夜の姫は、夜王子の夢を見る。

6.ハプニング

 ―……う、うーん……。

 私は、朝の教室にて、男子達の揉めごとに巻き込まれていた。

 原因は、私なのだが……。

「サラは俺のもんだっつってんだろ」

「あ? そんなの誰が決めた? 契約って言っても卒業してからが本当の婚約者となるだろう。

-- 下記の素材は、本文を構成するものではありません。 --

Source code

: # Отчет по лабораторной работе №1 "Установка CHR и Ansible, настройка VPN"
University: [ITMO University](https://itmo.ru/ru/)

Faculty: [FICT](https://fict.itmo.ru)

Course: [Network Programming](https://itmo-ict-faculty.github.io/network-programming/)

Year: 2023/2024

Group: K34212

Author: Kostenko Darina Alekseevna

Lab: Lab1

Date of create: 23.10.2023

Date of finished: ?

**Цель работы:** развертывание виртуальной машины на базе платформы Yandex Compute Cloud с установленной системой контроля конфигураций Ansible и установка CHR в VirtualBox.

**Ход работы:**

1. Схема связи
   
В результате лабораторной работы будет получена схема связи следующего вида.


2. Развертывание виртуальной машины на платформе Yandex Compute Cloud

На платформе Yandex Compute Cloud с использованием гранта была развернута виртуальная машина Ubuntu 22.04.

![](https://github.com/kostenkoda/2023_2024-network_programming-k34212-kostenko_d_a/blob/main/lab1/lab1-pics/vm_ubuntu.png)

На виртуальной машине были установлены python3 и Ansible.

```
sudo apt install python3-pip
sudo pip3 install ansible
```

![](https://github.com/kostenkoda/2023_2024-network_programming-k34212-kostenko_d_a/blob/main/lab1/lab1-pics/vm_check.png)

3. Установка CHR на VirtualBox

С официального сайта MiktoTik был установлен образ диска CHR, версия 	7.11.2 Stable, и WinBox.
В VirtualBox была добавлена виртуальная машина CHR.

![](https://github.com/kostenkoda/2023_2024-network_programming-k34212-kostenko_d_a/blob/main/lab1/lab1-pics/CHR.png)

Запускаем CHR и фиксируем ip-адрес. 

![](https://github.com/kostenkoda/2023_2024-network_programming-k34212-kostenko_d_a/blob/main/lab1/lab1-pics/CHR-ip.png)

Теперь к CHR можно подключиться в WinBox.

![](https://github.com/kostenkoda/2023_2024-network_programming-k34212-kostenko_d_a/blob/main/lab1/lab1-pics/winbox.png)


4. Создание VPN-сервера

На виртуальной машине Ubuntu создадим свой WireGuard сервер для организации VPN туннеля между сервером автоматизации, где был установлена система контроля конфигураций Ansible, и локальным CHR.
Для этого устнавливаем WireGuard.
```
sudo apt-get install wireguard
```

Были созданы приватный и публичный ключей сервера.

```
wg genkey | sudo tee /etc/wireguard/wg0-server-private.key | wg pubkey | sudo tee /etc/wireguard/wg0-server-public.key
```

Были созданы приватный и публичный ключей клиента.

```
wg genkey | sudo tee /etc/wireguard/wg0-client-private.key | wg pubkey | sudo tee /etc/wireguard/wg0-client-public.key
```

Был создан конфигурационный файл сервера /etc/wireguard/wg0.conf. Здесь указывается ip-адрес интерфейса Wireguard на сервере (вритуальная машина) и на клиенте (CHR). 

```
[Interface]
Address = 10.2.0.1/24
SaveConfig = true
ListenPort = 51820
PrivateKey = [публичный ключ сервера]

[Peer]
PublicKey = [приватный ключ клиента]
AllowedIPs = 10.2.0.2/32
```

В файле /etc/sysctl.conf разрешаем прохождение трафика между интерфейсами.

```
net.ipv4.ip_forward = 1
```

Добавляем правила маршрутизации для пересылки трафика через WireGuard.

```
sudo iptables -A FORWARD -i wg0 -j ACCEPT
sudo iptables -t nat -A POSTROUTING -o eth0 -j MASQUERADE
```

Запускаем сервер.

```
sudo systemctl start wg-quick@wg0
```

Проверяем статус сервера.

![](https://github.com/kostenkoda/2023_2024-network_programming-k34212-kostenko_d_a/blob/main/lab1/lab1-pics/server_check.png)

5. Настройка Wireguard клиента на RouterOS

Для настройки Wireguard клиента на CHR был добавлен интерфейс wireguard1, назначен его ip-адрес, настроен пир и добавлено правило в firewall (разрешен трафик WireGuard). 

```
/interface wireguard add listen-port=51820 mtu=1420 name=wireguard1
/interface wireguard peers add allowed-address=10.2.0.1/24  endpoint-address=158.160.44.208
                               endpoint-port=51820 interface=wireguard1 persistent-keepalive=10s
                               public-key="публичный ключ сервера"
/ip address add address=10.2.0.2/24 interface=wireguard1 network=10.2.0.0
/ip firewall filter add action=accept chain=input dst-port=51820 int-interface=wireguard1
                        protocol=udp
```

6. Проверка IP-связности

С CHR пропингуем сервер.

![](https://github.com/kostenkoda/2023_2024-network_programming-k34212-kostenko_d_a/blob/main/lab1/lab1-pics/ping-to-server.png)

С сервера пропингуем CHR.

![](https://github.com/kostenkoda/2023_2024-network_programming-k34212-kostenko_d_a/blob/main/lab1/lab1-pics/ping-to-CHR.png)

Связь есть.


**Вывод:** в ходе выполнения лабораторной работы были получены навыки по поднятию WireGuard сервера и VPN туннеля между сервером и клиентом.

お前、そんなことも知らないのか?」

「は?」

 ばちばちばちっと、亜嵐くんと夜冥くんの間で火花が散る。

 私の今の立ち位置は、なんでか亜嵐くんの腕の中であり。

 なぜそうなったのか、ときは数十分前に遡る。

 朝、私が教室に亜嵐くんと着くと。

 夜冥くんが挨拶をしてきて。

 私も挨拶を交わすと、なんでか亜嵐くんがぎゅうっと抱き締めてきて。

「他の男となんて喋るな」

 なんて言う亜嵐くんに、私はどきっとしてしまったのだけど。

 夜冥くんの怒りをそのとき買ったみたいで、今に至る。

 ―わっ、私が原因だとしたら、ちょっと罪悪感があるなあ……。

 苦笑を浮かべながらも、私は身長差で上目遣いでふたりを見上げた。

「ふ、ふたり共、そろそろやめないっ……?」

「「……っ!」」

 ふたりは目を見開いて、ふいっとそっぽを向いた。

 まるでシンクロ。

 私はそれが、まさか!と思いふたりの耳を見つめた。

 それは……やはり、赤い。

 照れているのだ。

 ……また、なぜかは分からないけれど。

「照れてる?」

「てっ、照れてない」

「照れてるわけ無い」

 最初に亜嵐くんが否定し、それに加えて夜冥くんが否定。

 でも、私には見えている。

 ―やっぱり、耳が真っ赤だもん! 照れてるよっ。

 悪戯心が働いた。

 こんな、いらないことにだけ、私の悪戯心は働く。

「ふふふっ、ふたり共、嘘吐くこと苦手なんだね!」

「「はっ、はあ?」」

 弱点を見つけたことに嬉しくて、にひにひっと悪戯っぽく笑う。

 そんな私に、ふたりはくすっと笑った。

 笑顔の連鎖、というものだ。

 私もふたりに連れられ、くすっと笑い合って。

 そんな微笑ましい光景が続いていた。

 ……のだが。

「ねえねえ、夜姫さん、ちょっと来てくれないっ?」

 可愛らしくその光景に割り込んで来たのは、マドンナでモデルも務めるクラスメイト、夜乃莉々花ちゃん。

 莉々花ちゃんがなんで私を呼び出したのかは知らないけれど、一旦ついて行ってみる。